The fact that Chileans have revolted against the cost of living, then, is alarming, and suggests a similar situation could more easily happen in the rest of the developing world. Many assumed that insurrections like this would follow hard on the heels of the Great Recession; instead that moment seems to have been delayed amid a decade of slow recovery, but also deepening inequality. Only now is it upon us, with television pictures of protests in Lebanon and elsewhere only amplifying the message from Chile.
If Chile seems an unlikely flash point, why the blowup there? There are, I think, four critical reasons. Taken together, they offer a troubling template for other potential hot spots.
The first is inequality. The Chicago Boys’ agenda delivered reasonably strong and stable aggregate growth, but Chile remains one of the most unequal countries on earth. It ranks as one of the leaders in inequality among members of the Organization for Economic Cooperation and Development, and, according to the World Bank, remains more unequal than either of its very different neighbors, Argentina and Peru. People are far angrier about a rising cost of living if it comes with a sense of injustice.
Second, the catalyst was a proposal to raise public transport fares and energy bills. There is ample evidence from across the world that these will incite rebellion like nothing else — a point that those who hope to reduce greenhouse-gas emissions via a carbon tax should bear in mind. The violent protests of the Gilets Jaunes in France were over higher gasoline taxes, which were seen as penalizing car-dependent people in the provinces while favoring metropolitan elites. Mexico in 2017 saw riots and protests against what was known as the “gasolinazo,” a 20% rise in fuel prices that was a part of the government’s partial privatization of Pemex, the monopoly state oil company. Last year, Brazil was rocked by protests and a strike by truck drivers in response to fuel shortages and a sharp increase in the price of diesel.
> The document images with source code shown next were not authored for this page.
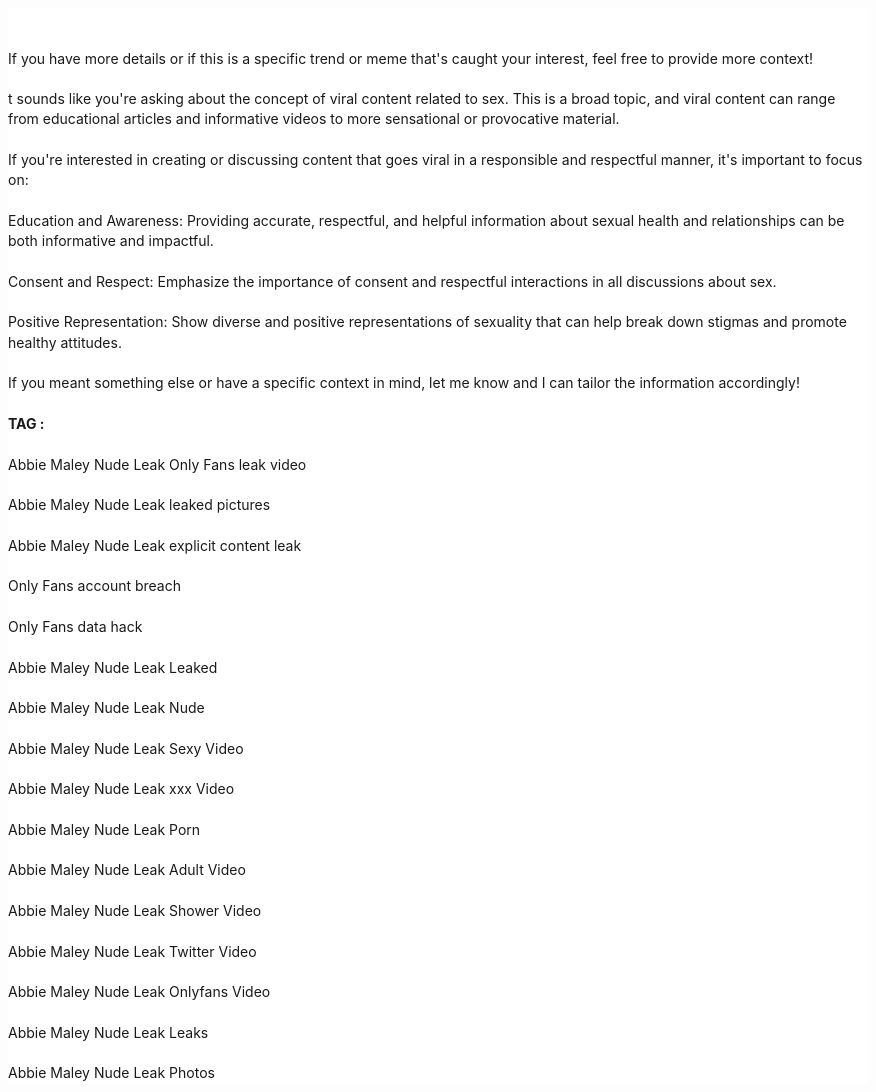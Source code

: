 <br><br>
If you have more details or if this is a specific trend or meme that's caught your interest, feel free to provide more context!
<br><br>
t sounds like you're asking about the concept of viral content related to sex. This is a broad topic, and viral content can range from educational articles and informative videos to more sensational or provocative material.
<br><br>
If you're interested in creating or discussing content that goes viral in a responsible and respectful manner, it's important to focus on:
<br><br>
Education and Awareness: Providing accurate, respectful, and helpful information about sexual health and relationships can be both informative and impactful.
<br><br>
Consent and Respect: Emphasize the importance of consent and respectful interactions in all discussions about sex.
<br><br>
Positive Representation: Show diverse and positive representations of sexuality that can help break down stigmas and promote healthy attitudes.
<br><br>
If you meant something else or have a specific context in mind, let me know and I can tailor the information accordingly!
<br><br>
<strong>TAG :</strong>
<br><br>
  Abbie Maley Nude Leak Only Fans leak video
<br><br>
  Abbie Maley Nude Leak leaked pictures
<br><br>
  Abbie Maley Nude Leak explicit content leak
<br><br>
Only Fans account breach
<br><br>
Only Fans data hack
<br><br>
  Abbie Maley Nude Leak Leaked
<br><br>
  Abbie Maley Nude Leak Nude
<br><br>
  Abbie Maley Nude Leak Sexy Video
<br><br>
  Abbie Maley Nude Leak xxx Video
<br><br>
  Abbie Maley Nude Leak Porn
<br><br>
  Abbie Maley Nude Leak Adult Video
<br><br>
  Abbie Maley Nude Leak Shower Video
<br><br>
  Abbie Maley Nude Leak Twitter Video
<br><br>
  Abbie Maley Nude Leak Onlyfans Video
<br><br>
  Abbie Maley Nude Leak Leaks
<br><br>
  Abbie Maley Nude Leak Photos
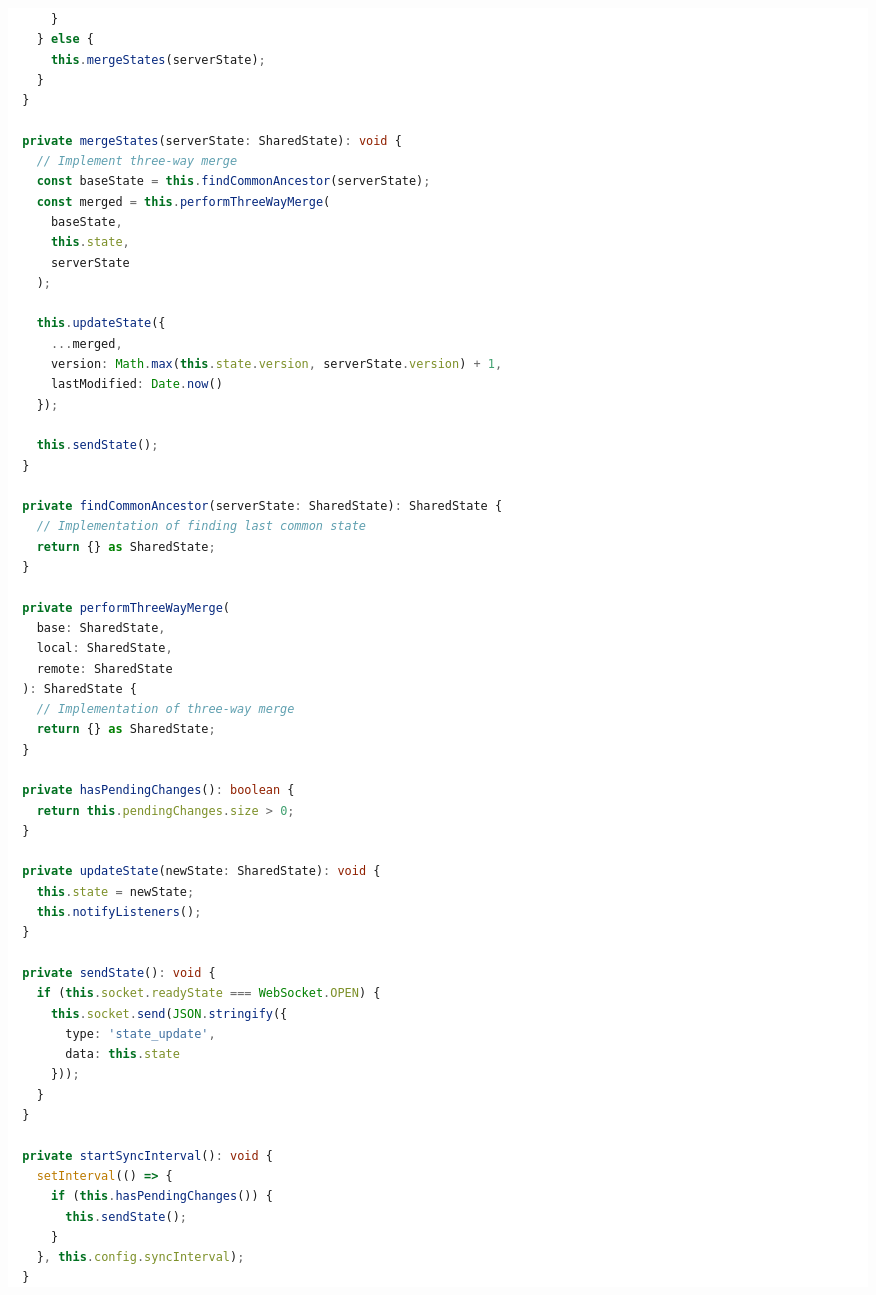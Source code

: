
 ```typescript
      }
    } else {
      this.mergeStates(serverState);
    }
  }

  private mergeStates(serverState: SharedState): void {
    // Implement three-way merge
    const baseState = this.findCommonAncestor(serverState);
    const merged = this.performThreeWayMerge(
      baseState,
      this.state,
      serverState
    );

    this.updateState({
      ...merged,
      version: Math.max(this.state.version, serverState.version) + 1,
      lastModified: Date.now()
    });

    this.sendState();
  }

  private findCommonAncestor(serverState: SharedState): SharedState {
    // Implementation of finding last common state
    return {} as SharedState;
  }

  private performThreeWayMerge(
    base: SharedState,
    local: SharedState,
    remote: SharedState
  ): SharedState {
    // Implementation of three-way merge
    return {} as SharedState;
  }

  private hasPendingChanges(): boolean {
    return this.pendingChanges.size > 0;
  }

  private updateState(newState: SharedState): void {
    this.state = newState;
    this.notifyListeners();
  }

  private sendState(): void {
    if (this.socket.readyState === WebSocket.OPEN) {
      this.socket.send(JSON.stringify({
        type: 'state_update',
        data: this.state
      }));
    }
  }

  private startSyncInterval(): void {
    setInterval(() => {
      if (this.hasPendingChanges()) {
        this.sendState();
      }
    }, this.config.syncInterval);
  }
```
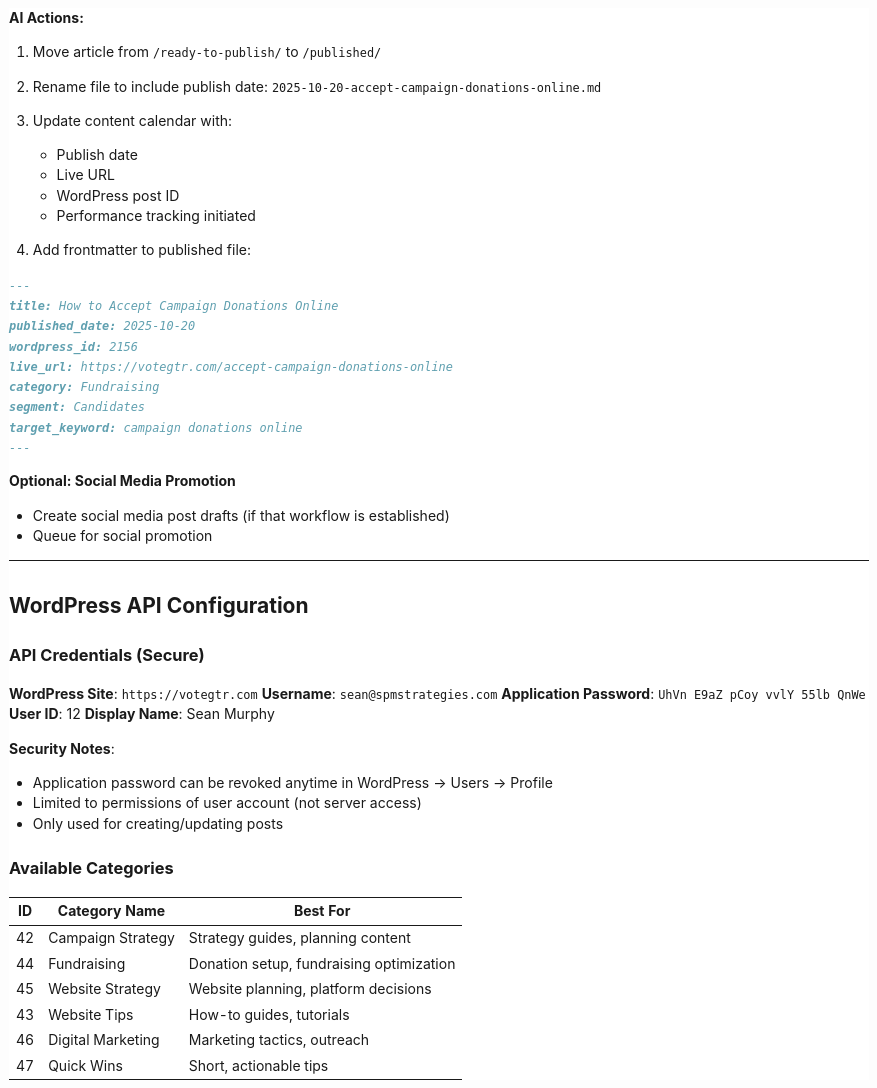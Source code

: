 **AI Actions:**
1. Move article from `/ready-to-publish/` to `/published/`
2. Rename file to include publish date: `2025-10-20-accept-campaign-donations-online.md`
3. Update content calendar with:
   - Publish date
   - Live URL
   - WordPress post ID
   - Performance tracking initiated

4. Add frontmatter to published file:
```markdown
---
title: How to Accept Campaign Donations Online
published_date: 2025-10-20
wordpress_id: 2156
live_url: https://votegtr.com/accept-campaign-donations-online
category: Fundraising
segment: Candidates
target_keyword: campaign donations online
---
```

**Optional: Social Media Promotion**
- Create social media post drafts (if that workflow is established)
- Queue for social promotion

---

## WordPress API Configuration

### API Credentials (Secure)

**WordPress Site**: `https://votegtr.com`
**Username**: `sean@spmstrategies.com`
**Application Password**: `UhVn E9aZ pCoy vvlY 55lb QnWe`
**User ID**: 12
**Display Name**: Sean Murphy

**Security Notes**:
- Application password can be revoked anytime in WordPress → Users → Profile
- Limited to permissions of user account (not server access)
- Only used for creating/updating posts

### Available Categories

| ID | Category Name | Best For |
|----|---------------|----------|
| 42 | Campaign Strategy | Strategy guides, planning content |
| 44 | Fundraising | Donation setup, fundraising optimization |
| 45 | Website Strategy | Website planning, platform decisions |
| 43 | Website Tips | How-to guides, tutorials |
| 46 | Digital Marketing | Marketing tactics, outreach |
| 47 | Quick Wins | Short, actionable tips |
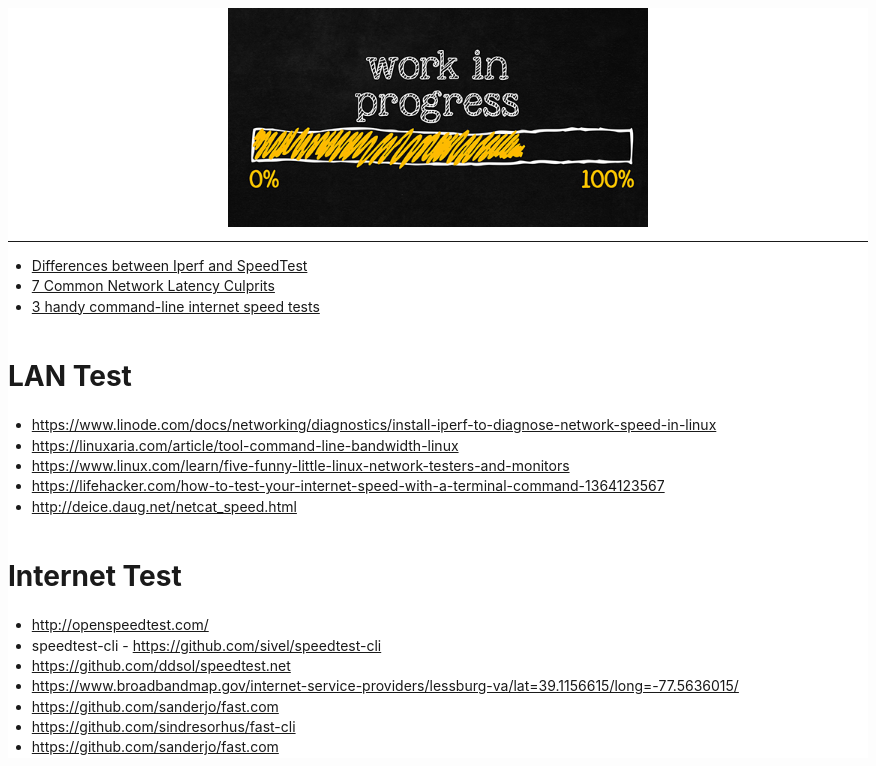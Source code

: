 


<div align="center">
<img src="https://raw.githubusercontent.com/jeffskinnerbox/blog/main/content/images/banners-bkgrds/work-in-progress.jpg" title="These materials require additional work and are not ready for general use." align="center" width=420px height=219px>
</div>


-----



* [Differences between Iperf and SpeedTest](https://netbeez.net/blog/differences-between-iperf-and-speedtest/)
* [7 Common Network Latency Culprits](https://www.networkcomputing.com/networking/7-common-network-latency-culprits/851316634)
* [3 handy command-line internet speed tests](https://opensource.com/article/20/1/internet-speed-tests)

# LAN Test

* <https://www.linode.com/docs/networking/diagnostics/install-iperf-to-diagnose-network-speed-in-linux>
* <https://linuxaria.com/article/tool-command-line-bandwidth-linux>
* <https://www.linux.com/learn/five-funny-little-linux-network-testers-and-monitors>
* <https://lifehacker.com/how-to-test-your-internet-speed-with-a-terminal-command-1364123567>
* <http://deice.daug.net/netcat_speed.html>

# Internet Test

* <http://openspeedtest.com/>
* speedtest-cli - <https://github.com/sivel/speedtest-cli>
* <https://github.com/ddsol/speedtest.net>
* <https://www.broadbandmap.gov/internet-service-providers/lessburg-va/lat=39.1156615/long=-77.5636015/>
* <https://github.com/sanderjo/fast.com>
* <https://github.com/sindresorhus/fast-cli>
* <https://github.com/sanderjo/fast.com>
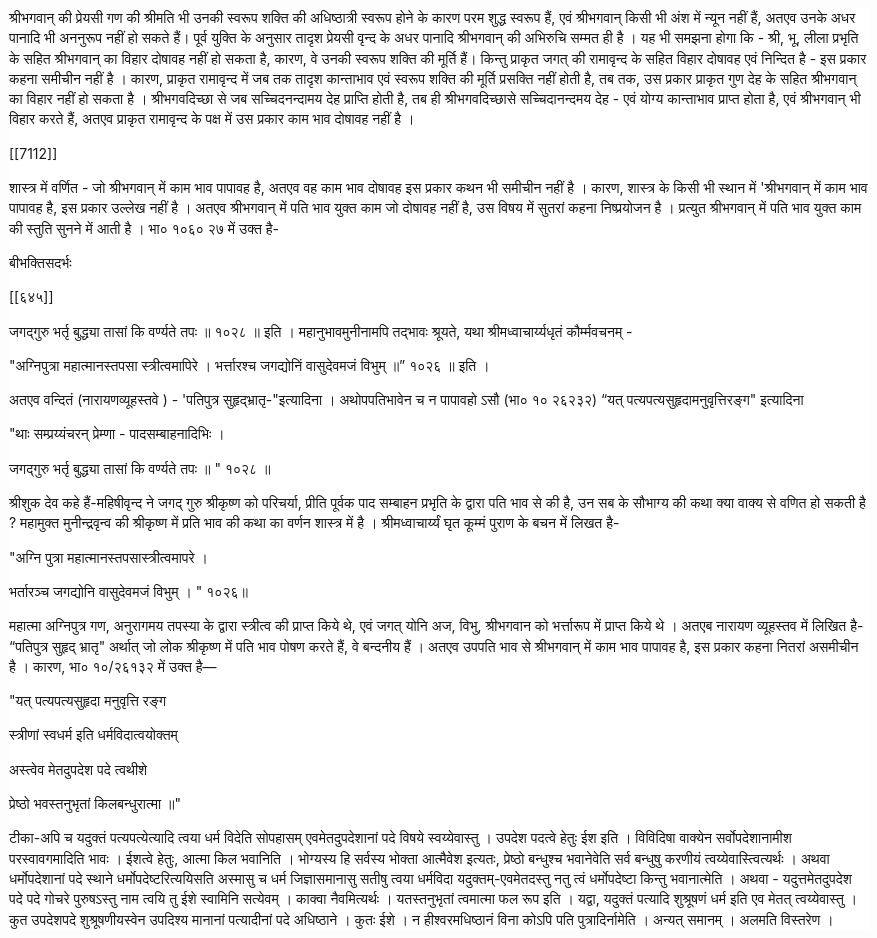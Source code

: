 श्रीभगवान् की प्रेयसी गण की श्रीमति भी उनकी स्वरूप शक्ति की अधिष्ठात्री स्वरूप होने के कारण परम शुद्ध स्वरूप हैं, एवं श्रीभगवान् किसी भी अंश में न्यून नहीं हैं, अतएव उनके अधर पानादि भी अननुरूप नहीं हो सकते हैं। पूर्व युक्ति के अनुसार तादृश प्रेयसी वृन्द के अधर पानादि श्रीभगवान् की अभिरुचि सम्मत ही है । यह भी समझना होगा कि - श्री, भू, लीला प्रभृति के सहित श्रीभगवान् का विहार दोषावह नहीं हो सकता है, कारण, वे उनकी स्वरूप शक्ति की मूर्ति हैं। किन्तु प्राकृत जगत् की रामावृन्द के सहित विहार दोषावह एवं निन्दित है - इस प्रकार कहना समीचीन नहीं है । कारण, प्राकृत रामावृन्द में जब तक तादृश कान्ताभाव एवं स्वरूप शक्ति की मूर्ति प्रसक्ति नहीं होती है, तब तक, उस प्रकार प्राकृत गुण देह के सहित श्रीभगवान् का विहार नहीं हो सकता है । श्रीभगवदिच्छा से जब सच्चिदनन्दामय देह प्राप्ति होती है, तब ही श्रीभगवदिच्छासे सच्चिदानन्दमय देह - एवं योग्य कान्ताभाव प्राप्त होता है, एवं श्रीभगवान् भी विहार करते हैं, अतएव प्राकृत रामावृन्द के पक्ष में उस प्रकार काम भाव दोषावह नहीं है । 

[[7112]]

शास्त्र में वर्णित - जो श्रीभगवान् में काम भाव पापावह है, अतएव वह काम भाव दोषावह इस प्रकार कथन भी समीचीन नहीं है । कारण, शास्त्र के किसी भी स्थान में 'श्रीभगवान् में काम भाव पापावह है, इस प्रकार उल्लेख नहीं है । अतएव श्रीभगवान् में पति भाव युक्त काम जो दोषावह नहीं है, उस विषय में सुतरां कहना निष्प्रयोजन है । प्रत्युत श्रीभगवान् में पति भाव युक्त काम की स्तुति सुनने में आती है । भा० १०६० २७ में उक्त है- 

बीभक्तिसदर्भः 

[[६४५]]

जगद्गुरु भर्तृ बुद्ध्या तासां कि वर्ण्यते तपः ॥ १०२८ ॥ इति । महानुभावमुनीनामपि तद्भावः श्रूयते, यथा श्रीमध्वाचार्य्यधृतं कौर्म्मवचनम् - 

"अग्निपुत्रा महात्मानस्तपसा स्त्रीत्वमापिरे । भर्त्तारश्च जगद्योनिं वासुदेवमजं विभुम् ॥” १०२६ ॥ इति । 

अतएव वन्दितं (नारायणव्यूहस्तवे ) - 'पतिपुत्र सुहृद्भ्रातृ-"इत्यादिना । अथोपपतिभावेन च न पापावहो ऽसौ (भा० १० २६२३२) “यत् पत्यपत्यसुहृदामनुवृत्तिरङ्ग" इत्यादिना 

"थाः सम्प्रय्यंचरन् प्रेम्णा - पादसम्बाहनादिभिः । 

जगद्गुरु भर्तृ बुद्ध्या तासां कि वर्ण्यते तपः ॥ " १०२८ ॥ 

श्रीशुक देव कहे हैं-महिषीवृन्द ने जगद् गुरु श्रीकृष्ण को परिचर्या, प्रीति पूर्वक पाद सम्बाहन प्रभृति के द्वारा पति भाव से की है, उन सब के सौभाग्य की कथा क्या वाक्य से वणित हो सकती है ? महामुक्त मुनीन्द्रवृन्व की श्रीकृष्ण में प्रति भाव की कथा का वर्णन शास्त्र में है । श्रीमध्वाचार्य्यं घृत कूम्मं पुराण के बचन में लिखत है- 

"अग्नि पुत्रा महात्मानस्तपसास्त्रीत्वमापरे । 

भर्तारञ्च जगद्योनि वासुदेवमजं विभुम् । " १०२६॥ 

महात्मा अग्निपुत्र गण, अनुरागमय तपस्या के द्वारा स्त्रीत्व की प्राप्त किये थे, एवं जगत् योनि अज, विभु, श्रीभगवान को भर्त्तारूप में प्राप्त किये थे । अतएब नारायण व्यूहस्तव में लिखित है- “पतिपुत्र सुहृद् भ्रातृ" अर्थात् जो लोक श्रीकृष्ण में पति भाव पोषण करते हैं, वे बन्दनीय हैं । अतएव उपपति भाव से श्रीभगवान् में काम भाव पापावह है, इस प्रकार कहना नितरां असमीचीन है । कारण, भा० १०/२६१३२ में उक्त है— 

"यत् पत्यपत्यसुहृदा मनुवृत्ति रङ्ग 

स्त्रीणां स्वधर्म इति धर्मविदात्वयोक्तम् 

अस्त्वेव मेतदुपदेश पदे त्वथीशे 

प्रेष्ठो भवस्तनुभृतां किलबन्धुरात्मा ॥" 

टीका-अपि च यदुक्तं पत्यपत्येत्यादि त्वया धर्म विदेति सोपहासम् एवमेतदुपदेशानां पदे विषये स्वय्येवास्तु । उपदेश पदत्वे हेतुः ईश इति । विविदिषा वाक्येन सर्वोपदेशानामीश परस्वावगमादिति भावः । ईशत्वे हेतुः, आत्मा किल भवानिति । भोग्यस्य हि सर्वस्य भोक्ता आत्मैवेश इत्यतः, प्रेष्ठो बन्धुश्च भवानेवेति सर्व बन्धुषु करणीयं त्वय्येवास्त्वित्यर्थः । अथवा धर्मोपदेशानां पदे स्थाने धर्मोपदेष्टरित्ययिसति अस्मासु च धर्म जिज्ञासमानासु सतीषु त्वया धर्मविदा यदुक्तम्-एवमेतदस्तु नतु त्वं धर्मोपदेष्टा किन्तु भवानात्मेति । अथवा - यदुत्तमेतदुपदेश पदे पदे गोचरे पुरुषऽस्तु नाम त्वयि तु ईशे स्वामिनि सत्येवम् । काक्वा नैवमित्यर्थः । यतस्तनुभृतां त्वमात्मा फल रूप इति । यद्वा, यदुक्तं पत्यादि शुश्रूषणं धर्म इति एव मेतत् त्वय्येवास्तु । कुत उपदेशपदे शुश्रूषणीयस्वेन उपदिश्य मानानां पत्यादीनां पदे अधिष्ठाने । कुतः ईशे । न हीश्वरमधिष्ठानं विना कोऽपि पति पुत्रादिर्नामेति । अन्यत् समानम् । अलमति विस्तरेण ।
Third, Chile lacks a populist movement, or a canny populist caudillo politician. Such a figure might have been able to use public anger for their own purposes, but would also have had a better chance to control it. For example, Mexico’s left-wing populist president Andres Manuel Lopez Obrador frequently led public protests, but successfully persuaded his followers not to resort to violence. In Chile, where conventional politics lacks a party or a personality to channel their grievances, protesters have resorted to self-destructive vandalism. Which is to say, while charismatic Latin American populists understandably tend to make western leaders nervous, Chile shows that they can perform a vital function.
Finally, Chile’s dependence on commodities, particularly copper, set it up to suffer severe collateral damage from China’s economic deceleration, and from the U.S.-China trade war. Chile is greatly dependent on its exports of copper, whose price is in turn dependent on the health of the Chinese economy. With Chinese growth slowing to 6%, the slowest in three decades, copper prices are under pressure again. That has led very directly to pressure for the Chilean peso:
A weakening currency makes it harder for the Chilean government to balance its books. Chile’s leaders need to answer questions as to why they have not managed to diversify their economy away from a reliance on metals. But the country is far from alone. Several other emerging countries are similarly exposed to metals prices, including Brazil.
U.S. President Donald Trump has said that he expects to sign a trade deal with China next month — at a summit in Santiago, of all places. There could scarcely be a more appropriate venue. If Trump or his counterpart Xi Jinping of China is in any doubt as to the damage their conflict could wreak on the rest of the world, they might want to take the chance to look around while there.